### What is required
Check every line of the records below for the string "DOMRect" and copy the ones that have it.

** Opening Source records block **

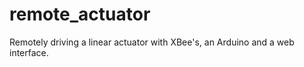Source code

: remote_actuator
===============

Remotely driving a linear actuator with XBee's, an Arduino and a web interface.

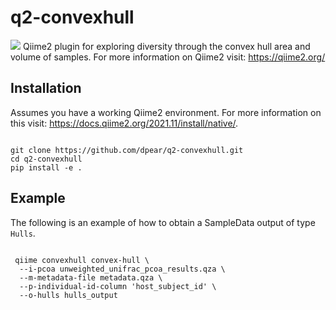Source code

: # q2-convexhull
![](https://github.com/qiime2/q2templates/workflows/ci/badge.svg)
Qiime2 plugin for exploring diversity through the convex hull area and volume of samples. For more information on Qiime2 visit: https://qiime2.org/
## Installation
Assumes you have a working Qiime2 environment. For more information on this visit: https://docs.qiime2.org/2021.11/install/native/.
<pre><code> 
git clone https://github.com/dpear/q2-convexhull.git
cd q2-convexhull
pip install -e . 
</pre></code>
 
## Example
The following is an example of how to obtain a <cod>SampleData</code> output of type <code>Hulls</code>.
<pre><code>
 qiime convexhull convex-hull \
  --i-pcoa unweighted_unifrac_pcoa_results.qza \
  --m-metadata-file metadata.qza \
  --p-individual-id-column 'host_subject_id' \
  --o-hulls hulls_output
</pre></code>

  
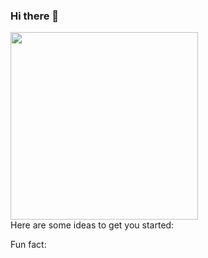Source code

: ### Hi there 👋
<img align='center' src='https://user-images.githubusercontent.com/5713670/87202985-820dcb80-c2b6-11ea-9f56-7ec461c497c3.gif' width='300"'>
<br>
Here are some ideas to get you started:
<BR>

Fun fact: 
<!--
**piyush7900/piyush7900** is a ✨ _special_ ✨ repository because its `README.md` (this file) appears on your GitHub profile.
price=105.50
qty=36
amount=price*qty
if amount>10000:
    print ("10% discount applicable")
    discount=amount*10/100
    amount=amount-discount
    print ("amount payable:",amount)

    
else:
       if amount>5000:
           print ("10% discount applicable")
           discount=amount*5/100
           amount=amount-discount
        else:
            if amount>10000:
                print ("1% discount applicable")
                discount=amount*1/100
                amount=amount-discount
            else :
                print ("no discount applicable")
print ("amount payable:",amount)
                

- 🔭 I’m currently working on ...

- 👯 I’m looking to collaborate on ...
- 🤔 I’m looking for help with ...
- 💬 Ask me about ...
- 📫 How to reach me: ...
- 😄 Pronouns: ...
- ⚡ Fun fact: ...
-->
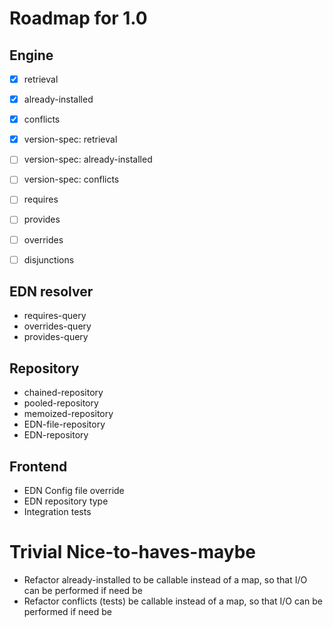 Roadmap for 1.0
===============

Engine
------
- [X] retrieval
- [X] already-installed
- [X] conflicts
- [X] version-spec: retrieval
- [ ] version-spec: already-installed
- [ ] version-spec: conflicts
- [ ] requires
- [ ] provides
- [ ] overrides
- [ ] disjunctions


EDN resolver
------------
* requires-query
* overrides-query
* provides-query

Repository
----------
* chained-repository
* pooled-repository
* memoized-repository
* EDN-file-repository
* EDN-repository

Frontend
--------
* EDN Config file override
* EDN repository type
* Integration tests

Trivial Nice-to-haves-maybe
===========================
* Refactor already-installed to be callable instead of
  a map, so that I/O can be performed if need be
* Refactor conflicts (tests) be callable instead of
  a map, so that I/O can be performed if need be
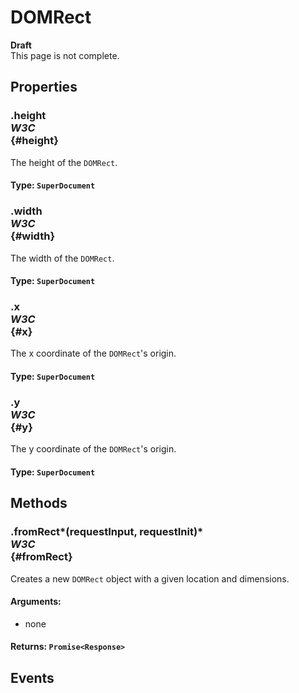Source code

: # DOMRect

<div class='overview'><strong>Draft</strong><br>
    This page is not complete.</div>

## Properties

### .height <div class="specs"><i>W3C</i></div> {#height}

The height of the <code>DOMRect</code>.

#### **Type**: `SuperDocument`

### .width <div class="specs"><i>W3C</i></div> {#width}

The width of the <code>DOMRect</code>.

#### **Type**: `SuperDocument`

### .x <div class="specs"><i>W3C</i></div> {#x}

The x coordinate of the <code>DOMRect</code>'s origin.

#### **Type**: `SuperDocument`

### .y <div class="specs"><i>W3C</i></div> {#y}

The y coordinate of the <code>DOMRect</code>'s origin.

#### **Type**: `SuperDocument`

## Methods

### .fromRect*(requestInput, requestInit)* <div class="specs"><i>W3C</i></div> {#fromRect}

Creates a new <code>DOMRect</code>&nbsp;object with a given location and dimensions.

#### **Arguments**:


 - none

#### **Returns**: `Promise<Response>`

## Events
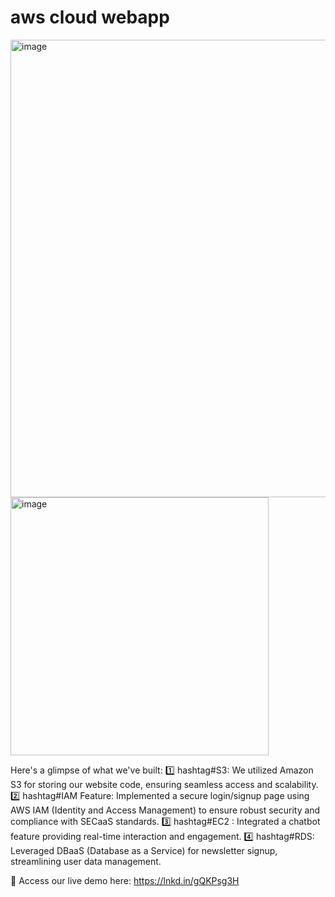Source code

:# aws cloud webapp

<img width="732" alt="image" src="https://github.com/user-attachments/assets/67db5485-b915-45aa-b3b6-c1eb0268ff1e" />

<img width="413" alt="image" src="https://github.com/user-attachments/assets/cb2bb79d-192e-49d2-bf76-18e56bc5a8b2" />

Here's a glimpse of what we've built:
1️⃣ hashtag#S3: We utilized Amazon S3 for storing our website code, ensuring seamless access and scalability.
2️⃣ hashtag#IAM Feature: Implemented a secure login/signup page using AWS IAM (Identity and Access Management) to ensure robust security and compliance with SECaaS standards.
3️⃣ hashtag#EC2 : Integrated a chatbot feature providing real-time interaction and engagement.
4️⃣ hashtag#RDS: Leveraged DBaaS (Database as a Service) for newsletter signup, streamlining user data management.

🔗 Access our live demo here: https://lnkd.in/gQKPsg3H



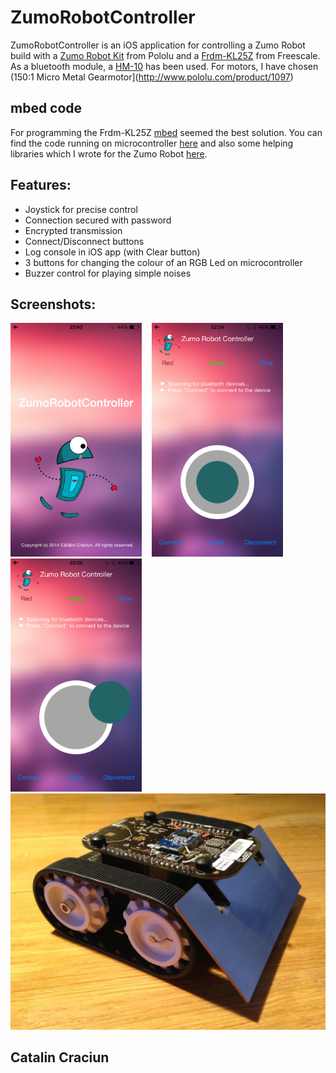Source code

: ZumoRobotController
===================

ZumoRobotController is an iOS application for controlling a Zumo Robot build with a [Zumo Robot Kit](http://www.pololu.com/product/2505) from Pololu and a [Frdm-KL25Z](http://www.freescale.com/webapp/sps/site/prod_summary.jsp?code=FRDM-KL25Z) from Freescale. As a bluetooth module, a [HM-10](http://imall.iteadstudio.com/im130614001.html) has been used. For motors, I have chosen (150:1 Micro Metal Gearmotor](http://www.pololu.com/product/1097)

mbed code
---------
For programming the Frdm-KL25Z [mbed](https://mbed.org) seemed the best solution. You can find the code running on microcontroller [here](http://developer.mbed.org/users/catalincraciun7/code/ZumoRobotBluetoothControlled/) and also some helping libraries which I wrote for the Zumo Robot [here](http://developer.mbed.org/users/catalincraciun7/code/ZumoRobotUtilities/).

Features:
---------
- Joystick for precise control
- Connection secured with password
- Encrypted transmission
- Connect/Disconnect buttons
- Log console in iOS app (with Clear button)
- 3 buttons for changing the colour of an RGB Led on microcontroller
- Buzzer control for playing simple noises

Screenshots:
------------
<img alt="App Screenshot 1" src="https://raw.githubusercontent.com/catalincraciun/ZumoRobotController/master/Photos/appScreenshot1.png" width="210">
&nbsp;&nbsp;
<img alt="App Screenshot 2" src="https://raw.githubusercontent.com/catalincraciun/ZumoRobotController/master/Photos/appScreenshot2.png" width="210">
&nbsp;&nbsp;
<img alt="App Screenshot 3" src="https://raw.githubusercontent.com/catalincraciun/ZumoRobotController/master/Photos/appScreenshot3.png" width="210">
<img alt="Robot" src="https://raw.githubusercontent.com/catalincraciun/ZumoRobotController/master/Photos/robot.png">

Catalin Craciun
---------------
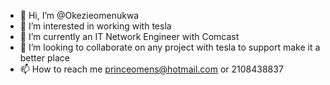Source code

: - 👋 Hi, I’m @Okezieomenukwa
- 👀 I’m interested in working with tesla
- 🌱 I’m currently an IT Network Engineer with Comcast
- 💞️ I’m looking to collaborate on any project with tesla to support make it a better place
- 📫 How to reach me princeomens@hotmail.com or 2108438837

<!---
Okezieomenukwa/Okezieomenukwa is a ✨ special ✨ repository because its `README.md` (this file) appears on your GitHub profile.
You can click the Preview link to take a look at your changes.
--->
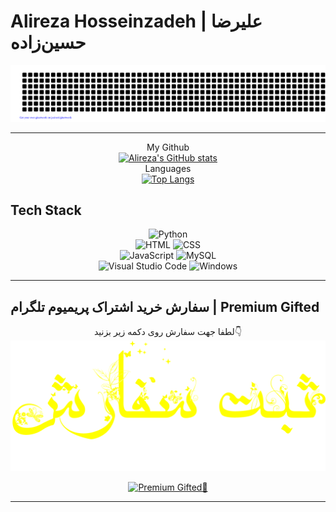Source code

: # Alireza Hosseinzadeh | علیرضا حسین‌زاده

![gitartwork](gitartwork.svg)

<hr>

<div align="center">My Github</div>

<div align="center">
  <a href="https://github.com/alirezaturkoglan">
    <img src="https://github-readme-stats.vercel.app/api?username=alirezaturkoglan&hide=contribs,issues&show_icons=true&theme=radical" alt="Alireza's GitHub stats">
  </a>
</div>

<div align="center">Languages</div>

<div align="center">
  <a href="https://github.com/alirezaturkoglan">
    <img src="https://github-readme-stats.vercel.app/api/top-langs/?username=alirezaturkoglan&layout=compact&theme=radical" alt="Top Langs">
  </a>
</div>

## Tech Stack

<div align="center">
  <img src="https://img.shields.io/badge/Python-black?style=for-the-badge&logo=python" alt="Python">
  <br>
  <img src="https://img.shields.io/badge/HTML-black?style=for-the-badge&logo=html5" alt="HTML">
  <img src="https://img.shields.io/badge/CSS-black?style=for-the-badge&logo=css3&logoColor=1572b6" alt="CSS">
  <br>
  <img src="https://img.shields.io/badge/JavaScript-black?style=for-the-badge&logo=javascript" alt="JavaScript">
  <img src="https://img.shields.io/badge/MySQL-black?style=for-the-badge&logo=mysql" alt="MySQL">
  <br>
  <img src="https://img.shields.io/badge/Visual_Studio_Code-black?style=for-the-badge&logo=visual-studio-code&logoColor=007acc" alt="Visual Studio Code">
  <img src="https://img.shields.io/badge/Windows-black?style=for-the-badge&logo=windows&logoColor=0078d6" alt="Windows">
</div>
<hr>

## سفارش خرید اشتراک پریمیوم تلگرام | Premium Gifted

<div align="center">لطفا جهت سفارش روی دکمه زیر بزنید👇</div>
<a align="center" href="https://t.me/TelPremiumSel_Bot"><img src="https://github.com/alirezaturkoglan/alirezaturkoglan/blob/main/img/Asset%201.png"></a>

<div align="center">

[![Premium Gifted🌿](https://img.shields.io/endpoint?label=Channel&style=flat-square&url=https://tg.sumanjay.workers.dev/Premium_Gifted&color=blue)](https://telegram.dog/Premium_Gifted)
</div><hr>
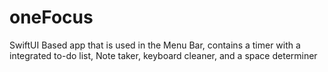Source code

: # oneFocus
SwiftUI Based app that is used in the Menu Bar, contains a timer with a integrated to-do list, Note taker, keyboard cleaner, and a space determiner

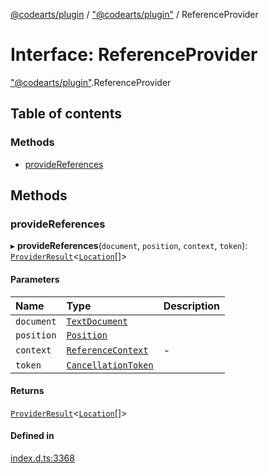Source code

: [@codearts/plugin](../README.md) / ["@codearts/plugin"](../modules/_codearts_plugin_.md) / ReferenceProvider

# Interface: ReferenceProvider

["@codearts/plugin"](../modules/_codearts_plugin_.md).ReferenceProvider

## Table of contents

### Methods

- [provideReferences](codearts_plugin_.ReferenceProvider.md#providereferences)

## Methods

### provideReferences

▸ **provideReferences**(`document`, `position`, `context`, `token`): [`ProviderResult`](../modules/_codearts_plugin_.md#providerresult)<[`Location`](../classes/codearts_plugin_.Location.md)[]\>

#### Parameters

| Name | Type | Description |
| :------ | :------ | :------ |
| `document` | [`TextDocument`](codearts_plugin_.TextDocument.md) |  |
| `position` | [`Position`](../classes/codearts_plugin_.Position.md) |  |
| `context` | [`ReferenceContext`](codearts_plugin_.ReferenceContext.md) | - |
| `token` | [`CancellationToken`](codearts_plugin_.CancellationToken.md) |  |

#### Returns

[`ProviderResult`](../modules/_codearts_plugin_.md#providerresult)<[`Location`](../classes/codearts_plugin_.Location.md)[]\>

#### Defined in

[index.d.ts:3368](https://github.com/huaweicloud/cloudide-plugin-api/blob/b58031b/index.d.ts#L3368)

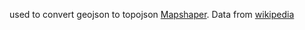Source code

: used to convert geojson to topojson [Mapshaper](https://mapshaper.org/).
Data from [wikipedia](https://en.wikipedia.org/wiki/Algeria)
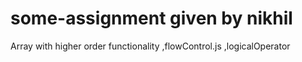 # some-assignment given by nikhil
Array with higher order functionality ,flowControl.js ,logicalOperator
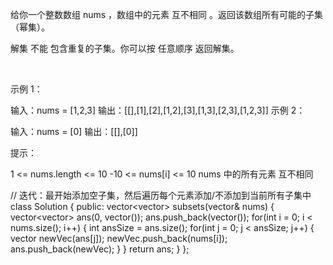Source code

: 给你一个整数数组 nums ，数组中的元素 互不相同 。返回该数组所有可能的子集（幂集）。

解集 不能 包含重复的子集。你可以按 任意顺序 返回解集。

 

示例 1：

输入：nums = [1,2,3]
输出：[[],[1],[2],[1,2],[3],[1,3],[2,3],[1,2,3]]
示例 2：

输入：nums = [0]
输出：[[],[0]]
 

提示：

1 <= nums.length <= 10
-10 <= nums[i] <= 10
nums 中的所有元素 互不相同




// 迭代：最开始添加空子集，然后遍历每个元素添加/不添加到当前所有子集中
class Solution {
public:
    vector<vector<int>> subsets(vector<int>& nums) {
        vector<vector<int>> ans(0, vector<int>());
        ans.push_back(vector<int>());
        for(int i = 0; i < nums.size(); i++) {
            int ansSize = ans.size();
            for(int j = 0; j < ansSize; j++) {
                vector<int> newVec(ans[j]);
                newVec.push_back(nums[i]);
                ans.push_back(newVec);
            }
        }
        return ans;
    }
};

** Closing Source records block **

### Solution for this task
: # DOMRect
The height of the <code>DOMRect</code>.
The width of the <code>DOMRect</code>.
The x coordinate of the <code>DOMRect</code>'s origin.
The y coordinate of the <code>DOMRect</code>'s origin.
Creates a new <code>DOMRect</code>&nbsp;object with a given location and dimensions.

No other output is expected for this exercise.